19 Fevereiro 2018
Um grupo de alunos da Graduate Theological Union, de Berkeley, Califórnia, identificado como LGBTQ+ ou que estão envolvidas em pesquisas teológicas e/ou no ministério LGBTQ+, elabora reflexões espirituais para o tempo da Quaresma e que são publicadas por Bondings 2.0, de New Ways Ministry.

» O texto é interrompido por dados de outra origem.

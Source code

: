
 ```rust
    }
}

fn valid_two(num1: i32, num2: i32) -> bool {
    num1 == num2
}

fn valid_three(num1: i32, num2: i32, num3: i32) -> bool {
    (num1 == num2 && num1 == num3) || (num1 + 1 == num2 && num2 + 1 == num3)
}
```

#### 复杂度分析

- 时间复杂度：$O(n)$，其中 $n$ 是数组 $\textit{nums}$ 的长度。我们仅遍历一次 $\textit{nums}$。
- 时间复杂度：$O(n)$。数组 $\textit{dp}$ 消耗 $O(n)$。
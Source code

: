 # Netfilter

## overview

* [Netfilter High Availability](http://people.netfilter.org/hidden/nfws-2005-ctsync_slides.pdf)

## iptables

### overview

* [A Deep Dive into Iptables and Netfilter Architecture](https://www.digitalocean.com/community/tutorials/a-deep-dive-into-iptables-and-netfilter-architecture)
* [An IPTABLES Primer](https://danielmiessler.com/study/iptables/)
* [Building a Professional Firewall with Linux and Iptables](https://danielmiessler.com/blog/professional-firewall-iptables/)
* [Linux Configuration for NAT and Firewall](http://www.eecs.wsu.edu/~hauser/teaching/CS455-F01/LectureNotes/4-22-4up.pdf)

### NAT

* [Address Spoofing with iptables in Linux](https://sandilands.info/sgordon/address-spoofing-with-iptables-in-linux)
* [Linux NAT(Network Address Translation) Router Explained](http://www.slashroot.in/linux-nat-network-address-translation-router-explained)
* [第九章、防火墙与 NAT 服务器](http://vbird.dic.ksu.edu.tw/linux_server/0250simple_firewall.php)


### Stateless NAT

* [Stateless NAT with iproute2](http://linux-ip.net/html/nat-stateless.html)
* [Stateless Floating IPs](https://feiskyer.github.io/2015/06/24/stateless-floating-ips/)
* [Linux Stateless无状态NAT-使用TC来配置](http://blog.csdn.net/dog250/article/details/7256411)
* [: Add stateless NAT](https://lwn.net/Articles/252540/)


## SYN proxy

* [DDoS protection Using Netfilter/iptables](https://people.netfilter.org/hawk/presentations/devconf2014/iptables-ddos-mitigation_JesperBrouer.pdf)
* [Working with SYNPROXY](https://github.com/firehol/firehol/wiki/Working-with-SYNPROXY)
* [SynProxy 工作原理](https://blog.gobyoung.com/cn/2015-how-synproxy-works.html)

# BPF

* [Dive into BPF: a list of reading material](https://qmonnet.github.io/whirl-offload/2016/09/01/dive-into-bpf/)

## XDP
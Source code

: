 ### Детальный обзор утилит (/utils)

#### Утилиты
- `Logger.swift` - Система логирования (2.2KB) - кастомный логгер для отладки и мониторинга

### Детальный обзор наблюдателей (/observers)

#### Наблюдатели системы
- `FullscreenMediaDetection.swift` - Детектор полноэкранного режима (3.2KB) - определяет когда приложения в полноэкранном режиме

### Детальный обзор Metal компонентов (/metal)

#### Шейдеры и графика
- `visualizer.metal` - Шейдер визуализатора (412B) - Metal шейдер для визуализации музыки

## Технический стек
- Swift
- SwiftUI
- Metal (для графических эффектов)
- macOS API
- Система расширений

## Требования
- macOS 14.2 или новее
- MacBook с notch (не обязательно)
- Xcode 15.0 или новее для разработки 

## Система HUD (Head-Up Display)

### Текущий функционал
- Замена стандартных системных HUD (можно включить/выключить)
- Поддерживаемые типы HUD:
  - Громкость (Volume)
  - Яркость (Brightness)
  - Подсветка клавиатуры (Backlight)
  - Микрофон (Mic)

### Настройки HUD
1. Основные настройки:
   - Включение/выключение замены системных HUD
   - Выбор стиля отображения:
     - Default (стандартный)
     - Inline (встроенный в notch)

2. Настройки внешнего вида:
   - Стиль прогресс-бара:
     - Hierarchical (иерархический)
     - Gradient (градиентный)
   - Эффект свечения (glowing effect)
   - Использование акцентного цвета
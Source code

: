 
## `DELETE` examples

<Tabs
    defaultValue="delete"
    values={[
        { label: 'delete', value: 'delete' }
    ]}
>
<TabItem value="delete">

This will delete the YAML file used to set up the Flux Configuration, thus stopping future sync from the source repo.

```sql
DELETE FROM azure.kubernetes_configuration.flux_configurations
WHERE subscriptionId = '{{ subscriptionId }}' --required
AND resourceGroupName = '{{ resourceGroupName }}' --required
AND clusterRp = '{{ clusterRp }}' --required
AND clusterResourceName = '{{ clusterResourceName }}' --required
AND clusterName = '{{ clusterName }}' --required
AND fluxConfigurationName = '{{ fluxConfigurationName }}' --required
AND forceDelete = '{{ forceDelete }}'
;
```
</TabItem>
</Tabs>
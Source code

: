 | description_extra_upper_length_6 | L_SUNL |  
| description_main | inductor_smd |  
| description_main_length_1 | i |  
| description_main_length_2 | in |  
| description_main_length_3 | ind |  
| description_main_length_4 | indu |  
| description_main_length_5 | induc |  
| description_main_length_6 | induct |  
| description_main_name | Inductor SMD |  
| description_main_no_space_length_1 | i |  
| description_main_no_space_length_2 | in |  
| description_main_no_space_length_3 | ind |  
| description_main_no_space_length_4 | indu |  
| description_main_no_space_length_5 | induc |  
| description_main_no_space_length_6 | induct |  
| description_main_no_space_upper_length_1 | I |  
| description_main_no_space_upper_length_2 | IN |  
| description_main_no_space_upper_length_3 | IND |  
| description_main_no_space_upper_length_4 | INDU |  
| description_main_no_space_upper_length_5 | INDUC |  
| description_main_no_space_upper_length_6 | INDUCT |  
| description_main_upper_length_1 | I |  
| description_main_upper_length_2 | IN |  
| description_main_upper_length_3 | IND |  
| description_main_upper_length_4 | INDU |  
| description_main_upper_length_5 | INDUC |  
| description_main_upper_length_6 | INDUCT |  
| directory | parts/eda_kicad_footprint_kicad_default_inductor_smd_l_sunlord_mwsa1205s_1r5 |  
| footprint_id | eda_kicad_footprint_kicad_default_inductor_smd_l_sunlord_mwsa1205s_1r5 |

O artigo abaixo é de John Michael Reyes, mestre em teologia pela Faculdade de Teologia da Universidade de Santa Clara, instituição jesuíta. A sua formação espiritual, a sua vida comunitária e o seu coração está com a Faculdade de Teologia, em Berkeley, instituição franciscana atualmente lotada em Oceanside, também na Califórnia. Reyes serviu como capelão, liturgista e hoje trabalha na pastoral universitária da Universidade de Santa Clara, especialmente na formação sacramental e liturgia. É natural de San Francisco e gosta de praticar exercícios físicos na academia Orange Theory Fitness. É também um paroquiano da paróquia Most Holy Redeemer, em San Francisco.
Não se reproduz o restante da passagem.